The input START

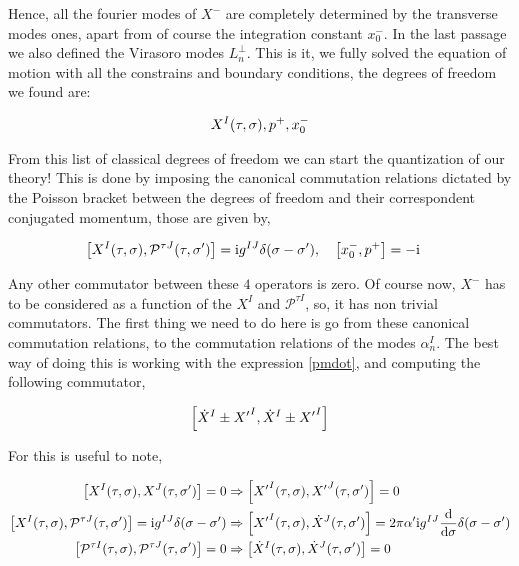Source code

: Hence, all the fourier modes of $X^-$ are completely determined by the transverse modes ones, apart from of course the integration constant $x^-_0$. In the 
last passage we also defined the Virasoro modes $L_n^\perp$. This is it, we fully solved the equation of motion with all the constrains and boundary 
conditions, the degrees of freedom we found are:

\begin{align*}
    X^I\qty(\tau,\sigma),p^+,x_0^-
\end{align*}

From this list of classical degrees of freedom we can start the quantization of 
our theory! This is done by imposing the canonical commutation relations dictated by the Poisson bracket between the degrees of freedom and their correspondent 
conjugated momentum, those are given by,

\begin{align*}
    \comm{X^I\qty(\tau,\sigma)}{\mathcal P^{\tau J}\qty(\tau,\sigma')}&=\im g^{IJ}\delta\qty(\sigma-\sigma'),\ \ \ \comm{x_0^-}{p^+}=-\im
\end{align*}

Any other commutator between these $4$ operators is zero. Of course now, $X^-$ has to be considered as a function 
of the $X^I$ and $\mathcal P^{\tau I}$, so, it has non trivial commutators. The first thing we need to do here is go from these 
canonical commutation relations, to the commutation relations of the modes $\alpha_n^I$. The best way of doing this is working with the 
expression \ref{pmdot}, and computing the following commutator,

\begin{align*}
    \comm{{\dot X}^I\pm{X'}^I}{{\dot X}^I\pm{X'}^I}
\end{align*}

For this is useful to note,

\begin{align*}
    \comm{X^I\qty(\tau,\sigma)}{X^J\qty(\tau,\sigma')}=0&\Rightarrow\comm{{X'}^I\qty(\tau,\sigma)}{{X'}^J\qty(\tau,\sigma')}=0\\
    \comm{X^I\qty(\tau,\sigma)}{\mathcal P^{\tau J}\qty(\tau,\sigma')}=\im g^{IJ}\delta\qty(\sigma-\sigma')&\Rightarrow\comm{{X'}^I\qty(\tau,\sigma)}{{\dot X}^J\qty(\tau,\sigma')}=2\pi\alpha'\im g^{IJ}\dv{}{\sigma}\delta\qty(\sigma-\sigma')\\
    \comm{\mathcal P^{\tau I}\qty(\tau,\sigma)}{\mathcal P^{\tau J}\qty(\tau,\sigma')}=0&\Rightarrow\comm{{\dot X}^I\qty(\tau,\sigma)}{{\dot X}^J\qty(\tau,\sigma')}=0
\end{align*}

The input END

_Activity_
All that is wanted is a faithful reproduction of the line above with "constant $x^-_0$. In the", the line with "From this list", and every line in between.

_Expected answer_
: Hence, all the fourier modes of $X^-$ are completely determined by the transverse modes ones, apart from of course the integration constant $x^-_0$. In the 
last passage we also defined the Virasoro modes $L_n^\perp$. This is it, we fully solved the equation of motion with all the constrains and boundary 
conditions, the degrees of freedom we found are:

\begin{align*}
    X^I\qty(\tau,\sigma),p^+,x_0^-
\end{align*}

From this list of classical degrees of freedom we can start the quantization of 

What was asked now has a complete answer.